Task requirements =>
Up to the line containing "suppose there exists", nothing is kept; from that line through the end of the data below, output every line exactly.

Saved data entries:
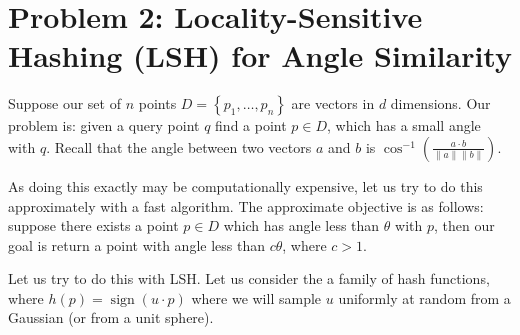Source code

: \section*{Problem 2: Locality-Sensitive Hashing (LSH) for Angle Similarity}

Suppose our set of $n$ points $D = \left\{p_1,\ldots,p_n\right\}$ are vectors in
$d$ dimensions. Our problem is: given a query point $q$ find a point $p \in D$,
which has a small angle with $q$. Recall that the angle between two vectors $a$
and $b$ is
$\cos^{-1}\left(\frac{a \cdot b}{\lVert a \rVert \lVert b \rVert} \right).$

As doing this exactly may be computationally expensive, let us try to do this
approximately with a fast algorithm. The approximate objective is as follows:
suppose there exists a point $p \in D$ which has angle less than $\theta$ with
$p$, then our goal is return a point with angle less than $c\theta$, where
$c > 1$.

Let us try to do this with LSH. Let us consider the a family of hash functions,
where $h(p) = \operatorname{sign}\left(u \cdot p\right)$ where we will sample
$u$ uniformly at random from a Gaussian (or from a unit sphere).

Solution =>
suppose there exists a point $p \in D$ which has angle less than $\theta$ with
$p$, then our goal is return a point with angle less than $c\theta$, where
$c > 1$.

Let us try to do this with LSH. Let us consider the a family of hash functions,
where $h(p) = \operatorname{sign}\left(u \cdot p\right)$ where we will sample
$u$ uniformly at random from a Gaussian (or from a unit sphere).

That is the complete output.